Type 1 Diabetes: Risk Differs Depending on Affected Family Member
Type 1 diabetes is an autoimmune disease in which the immune system destroys the body's own insulin-producing beta-cells in the pancreas, leaving patients with a lifelong dependency on external insulin. Children whose parents or siblings have type 1 diabetes have an 8- to 15-fold increased risk of developing the autoimmune disease themselves. However, this risk is not evenly distributed: the child of a mother with type 1 diabetes has a lower risk of developing type 1 diabetes than a child with a father or sibling with type 1 diabetes. Of interest, genetic susceptibility to type 1 diabetes has been shown to be comparable between the offspring of mothers and the offspring of fathers with type 1 diabetes. Therefore, researchers suspected that early-life epigenetic programming may be a key mechanism through which maternal type 1 diabetes confers a protective effect.

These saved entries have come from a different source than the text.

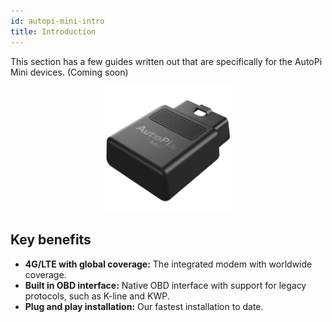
 ```yaml
---
id: autopi-mini-intro
title: Introduction
---
```


This section has a few guides written out that are specifically for the AutoPi Mini devices. (Coming soon)

<p align="center">
<img src="/img/hardware/autopi_mini/AutoPi_Mini_5_Top_right.png" alt="AutoPi Mini" width="40%" />
</p>

## Key benefits
- **4G/LTE with global coverage:** The integrated modem with worldwide coverage.
- **Built in OBD interface:** Native OBD interface with support for legacy protocols, such as K-line and KWP.
- **Plug and play installation:** Our fastest installation to date.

Epigenetic mechanisms such as DNA methylation determine which genes are ultimately read and expressed. By changing DNA methylation patterns, environmental influences in the womb such as smoking by the mother, medical conditions, stress, or diet can have far-reaching effects on a child's health by switching genes on or off in the early life period and later in life. Hence, specific environmental conditions in the womb of a mother with type 1 diabetes, the so-called intrauterine environment, may influence the child's risk for islet autoimmunity through epigenetic modifications.
Blood Methylation Changes at T1D Risk Genes Appear to Protect Against Islet Autoimmunity
"We observed DNA methylation changes at multiple type 1 diabetes susceptibility genes in children born to mothers with type 1 diabetes," says Prof. Sandra Hummel, researcher at the Helmholtz Munich Institute for Diabetes Research and last author of the study.
Her team investigated how maternal type 1 diabetes influences the child's epigenome. In a new epigenome-wide association study, they identified that maternal type 1 diabetes is associated with specific epigenetic marks in the form of DNA methylation in the child. These changes appear to affect the expression of several genes involved in immune function.
The researchers examined blood samples from 1,752 children at around two years of age from the BABYDIAB, BABYDIET, and POInT cohorts. All children included had an increased genetic risk for type 1 diabetes. They compared DNA methylation patterns of 790 children with and 962 children without a mother affected by type 1 diabetes to identify differences linked to maternal diabetes.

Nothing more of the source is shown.